-- Supplied data follows --

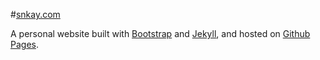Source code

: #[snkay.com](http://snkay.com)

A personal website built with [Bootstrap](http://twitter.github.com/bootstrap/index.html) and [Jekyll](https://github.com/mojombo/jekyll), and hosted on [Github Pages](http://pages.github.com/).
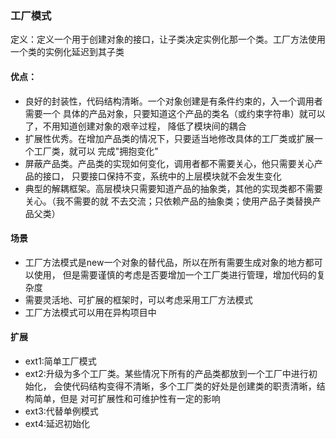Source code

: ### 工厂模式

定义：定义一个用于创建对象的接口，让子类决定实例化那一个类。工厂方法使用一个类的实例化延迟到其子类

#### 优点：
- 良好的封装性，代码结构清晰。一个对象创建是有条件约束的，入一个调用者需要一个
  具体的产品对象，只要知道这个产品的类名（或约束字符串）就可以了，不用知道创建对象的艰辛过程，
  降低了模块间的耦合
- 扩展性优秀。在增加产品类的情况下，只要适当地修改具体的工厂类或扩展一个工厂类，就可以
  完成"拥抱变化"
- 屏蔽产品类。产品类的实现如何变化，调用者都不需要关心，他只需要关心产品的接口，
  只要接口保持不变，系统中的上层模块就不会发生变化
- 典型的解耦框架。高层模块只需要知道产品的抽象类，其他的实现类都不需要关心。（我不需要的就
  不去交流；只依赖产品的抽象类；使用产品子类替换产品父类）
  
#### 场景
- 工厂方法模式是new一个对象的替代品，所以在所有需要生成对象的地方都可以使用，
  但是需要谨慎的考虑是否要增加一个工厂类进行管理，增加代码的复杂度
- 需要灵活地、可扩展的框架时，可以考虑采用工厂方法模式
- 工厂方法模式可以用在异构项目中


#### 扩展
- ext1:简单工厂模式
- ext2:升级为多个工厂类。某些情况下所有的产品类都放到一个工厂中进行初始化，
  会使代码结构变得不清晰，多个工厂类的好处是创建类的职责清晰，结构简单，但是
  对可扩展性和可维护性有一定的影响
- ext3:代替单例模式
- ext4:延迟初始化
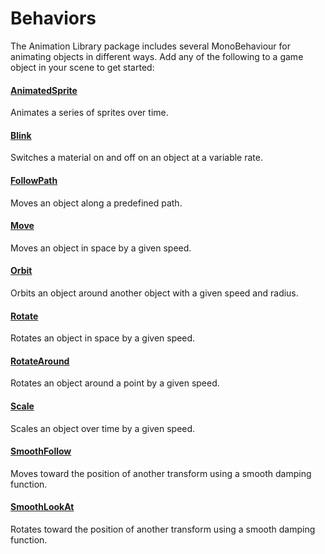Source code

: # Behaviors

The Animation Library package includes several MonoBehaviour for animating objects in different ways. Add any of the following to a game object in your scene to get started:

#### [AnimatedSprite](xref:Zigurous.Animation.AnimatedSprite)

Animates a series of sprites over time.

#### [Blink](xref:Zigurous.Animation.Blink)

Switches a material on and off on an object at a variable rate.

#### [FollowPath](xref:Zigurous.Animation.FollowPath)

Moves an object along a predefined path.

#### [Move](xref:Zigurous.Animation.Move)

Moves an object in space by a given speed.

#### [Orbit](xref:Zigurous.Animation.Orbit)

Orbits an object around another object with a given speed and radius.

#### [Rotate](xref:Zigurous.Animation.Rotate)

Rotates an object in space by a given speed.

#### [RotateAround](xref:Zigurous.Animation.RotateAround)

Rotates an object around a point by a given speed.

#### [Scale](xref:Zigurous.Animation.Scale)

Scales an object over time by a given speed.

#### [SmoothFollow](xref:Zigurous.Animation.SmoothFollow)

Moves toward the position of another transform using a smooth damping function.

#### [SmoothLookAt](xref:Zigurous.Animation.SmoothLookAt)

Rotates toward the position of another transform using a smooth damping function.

-- Supplied data concluded --

▶ [Problem statement]:
Pictures should be skipped, and the records retyped word for word.

▶ [Task output]:
Source code

: #[snkay.com](http://snkay.com)

A personal website built with [Bootstrap](http://twitter.github.com/bootstrap/index.html) and [Jekyll](https://github.com/mojombo/jekyll), and hosted on [Github Pages](http://pages.github.com/).
Source code

: ### 工厂模式

定义：定义一个用于创建对象的接口，让子类决定实例化那一个类。工厂方法使用一个类的实例化延迟到其子类

#### 优点：
- 良好的封装性，代码结构清晰。一个对象创建是有条件约束的，入一个调用者需要一个
  具体的产品对象，只要知道这个产品的类名（或约束字符串）就可以了，不用知道创建对象的艰辛过程，
  降低了模块间的耦合
- 扩展性优秀。在增加产品类的情况下，只要适当地修改具体的工厂类或扩展一个工厂类，就可以
  完成"拥抱变化"
- 屏蔽产品类。产品类的实现如何变化，调用者都不需要关心，他只需要关心产品的接口，
  只要接口保持不变，系统中的上层模块就不会发生变化
- 典型的解耦框架。高层模块只需要知道产品的抽象类，其他的实现类都不需要关心。（我不需要的就
  不去交流；只依赖产品的抽象类；使用产品子类替换产品父类）
  
#### 场景
- 工厂方法模式是new一个对象的替代品，所以在所有需要生成对象的地方都可以使用，
  但是需要谨慎的考虑是否要增加一个工厂类进行管理，增加代码的复杂度
- 需要灵活地、可扩展的框架时，可以考虑采用工厂方法模式
- 工厂方法模式可以用在异构项目中


#### 扩展
- ext1:简单工厂模式
- ext2:升级为多个工厂类。某些情况下所有的产品类都放到一个工厂中进行初始化，
  会使代码结构变得不清晰，多个工厂类的好处是创建类的职责清晰，结构简单，但是
  对可扩展性和可维护性有一定的影响
- ext3:代替单例模式
- ext4:延迟初始化
Source code

: # Behaviors

The Animation Library package includes several MonoBehaviour for animating objects in different ways. Add any of the following to a game object in your scene to get started:

#### [AnimatedSprite](xref:Zigurous.Animation.AnimatedSprite)

Animates a series of sprites over time.

#### [Blink](xref:Zigurous.Animation.Blink)

Switches a material on and off on an object at a variable rate.

#### [FollowPath](xref:Zigurous.Animation.FollowPath)

Moves an object along a predefined path.

#### [Move](xref:Zigurous.Animation.Move)

Moves an object in space by a given speed.

#### [Orbit](xref:Zigurous.Animation.Orbit)

Orbits an object around another object with a given speed and radius.

#### [Rotate](xref:Zigurous.Animation.Rotate)

Rotates an object in space by a given speed.

#### [RotateAround](xref:Zigurous.Animation.RotateAround)

Rotates an object around a point by a given speed.

#### [Scale](xref:Zigurous.Animation.Scale)

Scales an object over time by a given speed.

#### [SmoothFollow](xref:Zigurous.Animation.SmoothFollow)

Moves toward the position of another transform using a smooth damping function.

#### [SmoothLookAt](xref:Zigurous.Animation.SmoothLookAt)

Rotates toward the position of another transform using a smooth damping function.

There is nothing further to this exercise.